試薬が酸塩化物の場合には酸素部位がアシル化され、さらに濃硫酸で分解されて、第一ニトロ化合物ではアルデヒド、第二ニトロ化合物ではケトンを与える(ネフ反応)。
一方、カルボン酸のイミダゾリドを試薬として用いると、炭素部位がアシル化されてα(アルファ)-ニトロケトンを生ずる。
ニトロ化合物を還元すればアミンを生ずる。
第二、第三ニトロ化合物をトリブチルスタナンおよび少量のラジカル開始剤とともにベンゼン中で加熱すると、ニトロ基だけが水素原子で置換され、他の官能基はほとんど変化しない。
[加治有恒・廣田 穰 2015年3月19日]
芳香族ニトロ化合物
芳香族ニトロ化合物は、大部分が水に不溶、有機溶媒に可溶の黄色結晶である。ニトロ基は強固に結合していて、特殊な多ニトロ体以外は、他の基で置換できないが、比較的容易に還元反応を受ける。酸性下では容易に還元されてアミンを与え、還元剤や反応条件を選べば、種々の有用な中間的還元生成物が得られるので、工業的にも重要な原料である。酸性還元ではアミンを生じ、中性還元では主としてヒドロキシルアミンを生ずる。塩基性還元によりアゾキシベンゼン、アゾベンゼン、ヒドラゾベンゼンが得られる( )。

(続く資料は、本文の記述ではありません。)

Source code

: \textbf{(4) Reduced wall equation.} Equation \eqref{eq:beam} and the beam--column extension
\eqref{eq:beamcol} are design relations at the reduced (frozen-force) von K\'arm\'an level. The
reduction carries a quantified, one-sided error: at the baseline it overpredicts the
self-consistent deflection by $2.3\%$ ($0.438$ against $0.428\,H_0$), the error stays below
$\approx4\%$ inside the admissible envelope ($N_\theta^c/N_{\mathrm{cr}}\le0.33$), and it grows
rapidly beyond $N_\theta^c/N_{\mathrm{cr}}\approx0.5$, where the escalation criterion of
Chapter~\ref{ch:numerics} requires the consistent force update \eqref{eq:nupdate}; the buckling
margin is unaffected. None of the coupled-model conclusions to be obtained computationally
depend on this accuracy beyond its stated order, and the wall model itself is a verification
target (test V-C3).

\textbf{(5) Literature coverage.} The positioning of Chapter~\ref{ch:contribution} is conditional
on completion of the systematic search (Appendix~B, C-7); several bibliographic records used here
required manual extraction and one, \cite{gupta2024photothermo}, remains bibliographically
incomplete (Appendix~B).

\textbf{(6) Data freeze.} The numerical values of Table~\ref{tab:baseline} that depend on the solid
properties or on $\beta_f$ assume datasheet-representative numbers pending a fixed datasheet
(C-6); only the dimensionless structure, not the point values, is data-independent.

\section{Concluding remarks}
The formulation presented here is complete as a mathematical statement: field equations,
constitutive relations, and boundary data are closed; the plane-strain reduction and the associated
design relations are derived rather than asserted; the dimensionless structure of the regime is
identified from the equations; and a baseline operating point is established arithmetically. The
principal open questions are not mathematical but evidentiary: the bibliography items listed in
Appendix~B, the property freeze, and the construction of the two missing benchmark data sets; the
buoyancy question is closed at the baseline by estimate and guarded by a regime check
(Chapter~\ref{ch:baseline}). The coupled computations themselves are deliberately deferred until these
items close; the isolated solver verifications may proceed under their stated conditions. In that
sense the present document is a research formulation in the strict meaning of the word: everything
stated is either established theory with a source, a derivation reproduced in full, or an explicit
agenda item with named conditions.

ベンゼン環に三つのニトロ基をもつ2,4,6-トリニトロトルエンはTNTとよばれ、爆発力が強いので火薬として用いられていて、その製造・所持は火薬類取締法により制限されている。普通の消費者がニトロ化合物を使用することは少ないが、メチルパラチオン(殺虫剤)やクロラムフェニコール(抗生物質)などの例がある。
[加治有恒・廣田 穰 2015年3月19日]
N-ニトロ化合物とO-ニトロ化合物
広義には、前述のC-ニトロ化合物だけでなく、窒素原子にニトロ基が結合しているニトロアミンや、酸素原子にニトロ基が結合している硝酸エステルを含めてニトロ化合物という。この場合、狭義のニトロ化合物をC-ニトロ化合物、ニトロアミンをN-ニトロ化合物、硝酸エステルをO-ニトロ化合物という。
O-ニトロ化合物には火薬・医薬・合成樹脂として重要なものが知られている。ニトログリセリン(別名グリセロール1,2,3-三硝酸エステル)はグリセリン(グリセロール)の硝酸エステルで、爆発性が強く爆薬にもなるが、医薬としては狭心症の治療に用いられている。セルロースを硝酸と処理すると得られるニトロセルロース(セルロースの硝酸エステル)は塗料・セルロイド・火薬(綿火薬)などに使われている。